[Dataset entries]
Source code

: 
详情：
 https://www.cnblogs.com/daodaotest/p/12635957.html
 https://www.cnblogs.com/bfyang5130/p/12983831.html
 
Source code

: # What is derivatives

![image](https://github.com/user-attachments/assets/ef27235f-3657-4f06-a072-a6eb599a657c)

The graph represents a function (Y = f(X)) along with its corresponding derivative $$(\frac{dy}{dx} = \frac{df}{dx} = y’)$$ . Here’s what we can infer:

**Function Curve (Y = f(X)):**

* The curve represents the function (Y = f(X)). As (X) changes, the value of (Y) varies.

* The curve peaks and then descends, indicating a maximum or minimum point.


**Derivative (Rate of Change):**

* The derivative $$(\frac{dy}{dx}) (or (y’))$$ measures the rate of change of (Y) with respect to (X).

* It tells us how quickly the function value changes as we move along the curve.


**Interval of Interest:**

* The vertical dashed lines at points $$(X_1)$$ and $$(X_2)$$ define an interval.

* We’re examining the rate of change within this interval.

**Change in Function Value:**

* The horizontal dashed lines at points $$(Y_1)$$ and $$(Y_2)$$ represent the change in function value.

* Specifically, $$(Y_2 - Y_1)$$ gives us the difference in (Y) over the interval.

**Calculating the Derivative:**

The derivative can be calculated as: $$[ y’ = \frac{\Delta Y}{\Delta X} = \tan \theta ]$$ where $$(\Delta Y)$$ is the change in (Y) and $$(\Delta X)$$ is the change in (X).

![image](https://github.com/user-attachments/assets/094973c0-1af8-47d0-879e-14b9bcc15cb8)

* [About this exercise]: Write out once more the lines above beginning at the line with "https://www.cnblogs.com/daodaotest/p/12635957.html"; continue through the final line and stop there.

* [Expected answer]:
 https://www.cnblogs.com/daodaotest/p/12635957.html
 https://www.cnblogs.com/bfyang5130/p/12983831.html
 
Source code

: # What is derivatives

![image](https://github.com/user-attachments/assets/ef27235f-3657-4f06-a072-a6eb599a657c)

The graph represents a function (Y = f(X)) along with its corresponding derivative $$(\frac{dy}{dx} = \frac{df}{dx} = y’)$$ . Here’s what we can infer:

**Function Curve (Y = f(X)):**

* The curve represents the function (Y = f(X)). As (X) changes, the value of (Y) varies.

* The curve peaks and then descends, indicating a maximum or minimum point.


**Derivative (Rate of Change):**

* The derivative $$(\frac{dy}{dx}) (or (y’))$$ measures the rate of change of (Y) with respect to (X).

* It tells us how quickly the function value changes as we move along the curve.


**Interval of Interest:**

* The vertical dashed lines at points $$(X_1)$$ and $$(X_2)$$ define an interval.

* We’re examining the rate of change within this interval.

**Change in Function Value:**

* The horizontal dashed lines at points $$(Y_1)$$ and $$(Y_2)$$ represent the change in function value.

* Specifically, $$(Y_2 - Y_1)$$ gives us the difference in (Y) over the interval.

**Calculating the Derivative:**

The derivative can be calculated as: $$[ y’ = \frac{\Delta Y}{\Delta X} = \tan \theta ]$$ where $$(\Delta Y)$$ is the change in (Y) and $$(\Delta X)$$ is the change in (X).

![image](https://github.com/user-attachments/assets/094973c0-1af8-47d0-879e-14b9bcc15cb8)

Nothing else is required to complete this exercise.